* THE TASK
Below are the records; copy out every line that holds the word "simile".

◆ ◆ ◆

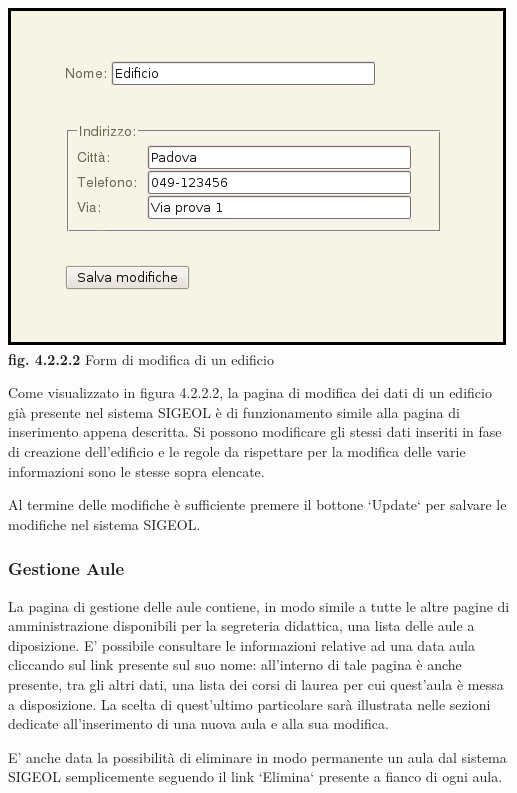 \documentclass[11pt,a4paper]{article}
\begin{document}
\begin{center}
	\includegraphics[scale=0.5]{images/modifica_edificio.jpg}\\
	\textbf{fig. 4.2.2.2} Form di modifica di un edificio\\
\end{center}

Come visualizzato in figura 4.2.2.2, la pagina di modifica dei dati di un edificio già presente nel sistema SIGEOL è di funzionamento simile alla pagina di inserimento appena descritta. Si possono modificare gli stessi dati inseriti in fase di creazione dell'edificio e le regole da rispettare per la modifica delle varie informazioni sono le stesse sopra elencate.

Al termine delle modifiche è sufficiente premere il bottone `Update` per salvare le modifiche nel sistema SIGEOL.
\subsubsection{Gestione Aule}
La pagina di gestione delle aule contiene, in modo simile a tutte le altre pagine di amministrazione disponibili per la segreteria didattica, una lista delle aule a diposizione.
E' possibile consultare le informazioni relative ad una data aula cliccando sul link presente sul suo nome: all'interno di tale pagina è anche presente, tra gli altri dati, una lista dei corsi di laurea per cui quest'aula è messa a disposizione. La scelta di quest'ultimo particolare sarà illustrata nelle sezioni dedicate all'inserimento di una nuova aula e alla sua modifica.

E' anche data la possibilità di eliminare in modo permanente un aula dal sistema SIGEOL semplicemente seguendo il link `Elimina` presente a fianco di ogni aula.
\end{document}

◆ ◆ ◆

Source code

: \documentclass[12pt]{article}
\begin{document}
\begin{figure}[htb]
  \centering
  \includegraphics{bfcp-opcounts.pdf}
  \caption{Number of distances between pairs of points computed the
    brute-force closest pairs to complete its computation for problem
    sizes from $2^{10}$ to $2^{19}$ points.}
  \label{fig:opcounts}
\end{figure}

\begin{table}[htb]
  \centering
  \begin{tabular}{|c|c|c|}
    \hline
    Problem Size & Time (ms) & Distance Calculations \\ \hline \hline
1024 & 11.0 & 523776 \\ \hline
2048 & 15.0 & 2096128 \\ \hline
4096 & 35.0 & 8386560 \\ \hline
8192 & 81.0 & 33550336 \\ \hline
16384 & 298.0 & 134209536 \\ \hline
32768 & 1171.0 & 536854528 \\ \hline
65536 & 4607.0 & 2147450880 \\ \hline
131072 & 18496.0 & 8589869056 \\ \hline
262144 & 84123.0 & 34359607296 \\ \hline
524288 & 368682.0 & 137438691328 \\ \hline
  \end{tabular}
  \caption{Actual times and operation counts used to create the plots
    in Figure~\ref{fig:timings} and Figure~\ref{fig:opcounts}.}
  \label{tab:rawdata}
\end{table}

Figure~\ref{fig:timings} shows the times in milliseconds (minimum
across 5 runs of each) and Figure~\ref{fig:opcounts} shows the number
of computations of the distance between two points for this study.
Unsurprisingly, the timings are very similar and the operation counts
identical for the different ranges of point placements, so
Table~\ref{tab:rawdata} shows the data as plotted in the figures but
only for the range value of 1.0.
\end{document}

◆ ◆ ◆

* RESPONSE TO THIS TASK
Come visualizzato in figura 4.2.2.2, la pagina di modifica dei dati di un edificio già presente nel sistema SIGEOL è di funzionamento simile alla pagina di inserimento appena descritta. Si possono modificare gli stessi dati inseriti in fase di creazione dell'edificio e le regole da rispettare per la modifica delle varie informazioni sono le stesse sopra elencate.
La pagina di gestione delle aule contiene, in modo simile a tutte le altre pagine di amministrazione disponibili per la segreteria didattica, una lista delle aule a diposizione.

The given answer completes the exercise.